Fixed defect on rest/stress Tc-99m sestamibi study underestimates myocardial ischemia: comparison with 24-hour thallium-201 study for short- and intermediate-term follow-up

Clin Nucl Med. 2008 Mar;33(3):168-71. doi: 10.1097/RLU.0b013e318162d940.

Abstract

Purpose: We assessed whether a same day rest/stress gated Tc-99m sestamibi (MIBI) SPECT myocardial study underestimates reversible ischemia in patients with fixed perfusion defects compared with a 24-hour thallium-201 (Tl-201) study. The short- and intermediate-term outcome with or without Tl-201 reversibility was assessed.
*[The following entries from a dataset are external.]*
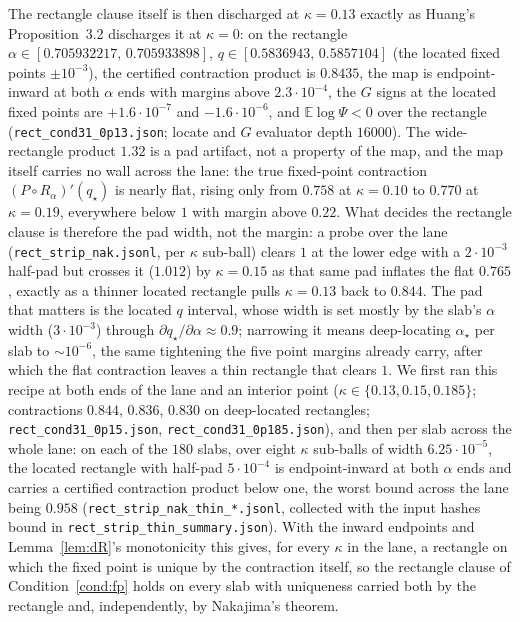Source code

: \documentclass[11pt]{article}
\theoremstyle{remark}
\newcommand{\E}{\mathbb{E}}
\begin{document}
The rectangle clause itself is then discharged at $\kappa=0.13$
exactly as Huang's Proposition~3.2 discharges it at $\kappa=0$: on
the rectangle $\alpha\in[0.705932217,\,0.705933898]$,
$q\in[0.5836943,\,0.5857104]$ (the located fixed points
$\pm10^{-3}$), the certified contraction product is $0.8435$, the
map is endpoint-inward at both $\alpha$ ends with margins above
$2.3\cdot10^{-4}$, the $G$ signs at the located fixed points are
$+1.6\cdot10^{-7}$ and $-1.6\cdot10^{-6}$, and $\E\log\Psi<0$
over the rectangle (\texttt{rect\_cond31\_0p13.json}; locate and
$G$ evaluator depth $16000$).  The wide-rectangle product $1.32$ is a
pad artifact, not a property of the map, and the map itself carries
no wall across the lane: the true fixed-point contraction
$(P\circ R_\alpha)'(q_\star)$ is nearly flat, rising only from
$0.758$ at $\kappa=0.10$ to $0.770$ at $\kappa=0.19$, everywhere
below $1$ with margin above $0.22$.  What decides the rectangle
clause is therefore the pad width, not the margin: a probe over the
lane (\texttt{rect\_strip\_nak.jsonl}, per $\kappa$ sub-ball) clears
$1$ at the lower edge with a $2\cdot10^{-3}$ half-pad but crosses it
($1.012$) by $\kappa=0.15$ as that same pad inflates the flat
$0.765$, exactly as a thinner located rectangle pulls $\kappa=0.13$
back to $0.844$.  The pad that matters is the located $q$ interval,
whose width is set mostly by the slab's $\alpha$ width
($3\cdot10^{-3}$) through $\partial q_\star/\partial\alpha\approx0.9$;
narrowing it means deep-locating $\alpha_\star$ per slab to
$\sim10^{-6}$, the same tightening the five point margins already
carry, after which the flat contraction leaves a thin rectangle that
clears $1$.  We first ran this recipe at both ends of the lane and an interior
point ($\kappa\in\{0.13,0.15,0.185\}$; contractions $0.844$, $0.836$,
$0.830$ on deep-located rectangles;
\texttt{rect\_cond31\_0p15.json}, \texttt{rect\_cond31\_0p185.json}),
and then per slab across the whole lane: on each of the $180$ slabs,
over eight $\kappa$ sub-balls of width $6.25\cdot10^{-5}$, the
located rectangle with half-pad $5\cdot10^{-4}$ is endpoint-inward at
both $\alpha$ ends and carries a certified contraction product below
one, the worst bound across the lane being $0.958$
(\texttt{rect\_strip\_nak\_thin\_*.jsonl}, collected with the input
hashes bound in \texttt{rect\_strip\_thin\_summary.json}).  With the
inward endpoints and Lemma~\ref{lem:dR}'s monotonicity this gives,
for every $\kappa$ in the lane, a rectangle on which the fixed point
is unique by the contraction itself, so the rectangle clause of
Condition~\ref{cond:fp} holds on every slab with uniqueness carried
both by the rectangle and, independently, by Nakajima's theorem.
\end{document}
Methods: Forty-nine consecutive patients with fixed MIBI defects received an additional Tl-201 study and were evaluated. Tl-201 was given to patients with a high clinical suspicion of underestimation of reversibility. Images were interpreted semiquantitatively by 3 nuclear medicine physicians using a 17-segment, 5-point model. A summed stress score (SSS) from stress MIBI images, a summed rest score (SRS) from Tl images, and a summed difference (SDS = SSS - SRS) score were calculated. SDS >3 indicated significant Tl-201 redistribution. Composite end points included acute myocardial infarction, unstable angina needing admission, cardiac death, or revascularization within 3 and 6 months.

Results: Fifteen of 49 patients showed no Tl-201 redistribution. Thirty-four of 49 (69%) patients had significant Tl-201 redistribution, and these patients had significantly higher cardiac events (CE) at 3 months (29% vs. 7%; P = 0.039), and higher at 6 months (32% vs. 7%; P = 0.027). These patients with CE had a larger amount of Tl-201 redistribution, mean SDS 8.6 vs. 5.3 (P = 0.047). Patients with significant Tl-201 redistribution had a lower left ventricular ejection fraction (mean 37%; P = 0.001).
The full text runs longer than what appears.